Зачем смотрит глазами такими теперь всегда? Будто мы с ним связанные крепче некуда.
Впечатлительная я. И с оптимизмом всегда перебор был.
— Погнали на совещание блядское, а потом телефон тебе купить.
Я неуверенно улыбаюсь, залазя в Куллинан. Тоскливо, но что я поделать могу? Кулаков, наверно, ни с кем отношения не заводит. Он неожиданно страстный… в межличностном контакте. Может, ходок по женщинам: быстро распаляется, быстро угасает.
Васильки такие забавные из его массивной помпезной тачки. Я рассматриваю все, как в первый раз. Васе нравится наблюдать за моим весельем.
Но потом он заворачивает к Гостинице, а не к Дому Культуры. У меня такая паника начинается, страх волной к горлу подкатывает, что все летит к чертям.
— Я забегу доки… Что такое?
— Хорошо. Только недолго.
— Нет, не хорошо, — ударяет он по рулю. — Ты немедленно ответишь. Я не слепой!
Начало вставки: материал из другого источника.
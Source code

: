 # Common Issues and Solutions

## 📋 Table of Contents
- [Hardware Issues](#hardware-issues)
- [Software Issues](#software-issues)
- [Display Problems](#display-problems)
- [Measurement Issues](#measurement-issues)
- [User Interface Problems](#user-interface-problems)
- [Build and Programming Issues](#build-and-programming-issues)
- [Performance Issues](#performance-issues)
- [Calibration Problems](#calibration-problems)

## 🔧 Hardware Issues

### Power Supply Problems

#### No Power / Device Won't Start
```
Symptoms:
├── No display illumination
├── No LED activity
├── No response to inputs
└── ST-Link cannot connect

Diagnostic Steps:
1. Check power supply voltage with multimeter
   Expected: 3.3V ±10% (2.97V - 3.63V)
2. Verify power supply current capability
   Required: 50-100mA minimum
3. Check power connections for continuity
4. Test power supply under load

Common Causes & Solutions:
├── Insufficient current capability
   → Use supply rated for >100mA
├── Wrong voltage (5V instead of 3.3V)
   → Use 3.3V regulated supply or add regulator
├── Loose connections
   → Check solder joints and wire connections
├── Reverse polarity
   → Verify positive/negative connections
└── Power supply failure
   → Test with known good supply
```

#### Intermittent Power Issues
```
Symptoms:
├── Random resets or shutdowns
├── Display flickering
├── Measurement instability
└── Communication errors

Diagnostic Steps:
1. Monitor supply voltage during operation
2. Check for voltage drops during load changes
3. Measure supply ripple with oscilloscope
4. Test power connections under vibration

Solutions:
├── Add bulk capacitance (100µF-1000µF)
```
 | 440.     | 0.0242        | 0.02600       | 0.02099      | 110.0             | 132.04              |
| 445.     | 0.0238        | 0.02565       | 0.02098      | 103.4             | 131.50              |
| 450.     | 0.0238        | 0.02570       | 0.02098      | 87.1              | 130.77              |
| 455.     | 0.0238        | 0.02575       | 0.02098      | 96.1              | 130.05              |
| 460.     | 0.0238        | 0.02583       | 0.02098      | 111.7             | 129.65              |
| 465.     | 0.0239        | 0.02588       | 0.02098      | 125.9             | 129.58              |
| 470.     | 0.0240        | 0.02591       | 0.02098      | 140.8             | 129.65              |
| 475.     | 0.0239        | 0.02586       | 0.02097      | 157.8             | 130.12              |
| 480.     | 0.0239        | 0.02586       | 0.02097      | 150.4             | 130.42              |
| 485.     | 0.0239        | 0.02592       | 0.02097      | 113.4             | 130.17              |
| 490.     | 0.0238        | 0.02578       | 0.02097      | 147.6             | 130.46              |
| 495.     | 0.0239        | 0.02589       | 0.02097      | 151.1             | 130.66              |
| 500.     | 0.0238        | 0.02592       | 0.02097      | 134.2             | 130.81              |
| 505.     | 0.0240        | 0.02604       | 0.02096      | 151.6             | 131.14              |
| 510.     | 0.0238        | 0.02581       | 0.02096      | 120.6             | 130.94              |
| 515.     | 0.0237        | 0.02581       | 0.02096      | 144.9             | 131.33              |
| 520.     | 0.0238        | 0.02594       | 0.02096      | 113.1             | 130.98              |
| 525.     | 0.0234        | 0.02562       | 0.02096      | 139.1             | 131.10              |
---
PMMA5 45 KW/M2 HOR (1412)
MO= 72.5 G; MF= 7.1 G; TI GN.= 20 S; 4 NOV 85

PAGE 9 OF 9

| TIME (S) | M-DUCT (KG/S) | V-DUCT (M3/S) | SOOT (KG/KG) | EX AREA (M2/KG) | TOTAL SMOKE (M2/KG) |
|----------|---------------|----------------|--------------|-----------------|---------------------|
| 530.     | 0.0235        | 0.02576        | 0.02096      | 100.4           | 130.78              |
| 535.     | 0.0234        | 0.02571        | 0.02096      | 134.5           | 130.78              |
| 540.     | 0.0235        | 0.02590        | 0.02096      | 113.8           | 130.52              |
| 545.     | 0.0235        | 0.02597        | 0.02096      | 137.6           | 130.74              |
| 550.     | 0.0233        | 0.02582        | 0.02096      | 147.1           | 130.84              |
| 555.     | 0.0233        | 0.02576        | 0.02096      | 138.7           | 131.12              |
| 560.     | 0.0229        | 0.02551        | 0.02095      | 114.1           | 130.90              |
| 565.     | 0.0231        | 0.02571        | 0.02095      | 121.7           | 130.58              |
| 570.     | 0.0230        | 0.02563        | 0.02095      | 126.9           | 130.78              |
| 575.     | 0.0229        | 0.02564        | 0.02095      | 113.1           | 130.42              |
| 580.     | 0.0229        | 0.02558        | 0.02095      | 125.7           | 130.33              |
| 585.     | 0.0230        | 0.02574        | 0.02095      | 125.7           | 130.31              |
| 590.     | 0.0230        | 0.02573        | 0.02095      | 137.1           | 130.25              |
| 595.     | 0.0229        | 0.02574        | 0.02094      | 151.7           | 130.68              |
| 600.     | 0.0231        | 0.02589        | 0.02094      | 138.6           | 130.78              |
Кулаком словно молотом заряжает. Руль крепкий, добротный, а вот мое сердце трещинами расползается.
— Воспоминание плохое, — задушено говорю, — очень плохое. Разнервничалась.
Дверь мою он открывает в ледяном бешенстве.
— Пойдем, свежим воздухом подышешь.
Выхожу из машины, замедленные движения саму раздражают. Смотрю вокруг: обычный день, обычные люди, цвета… такие яркие.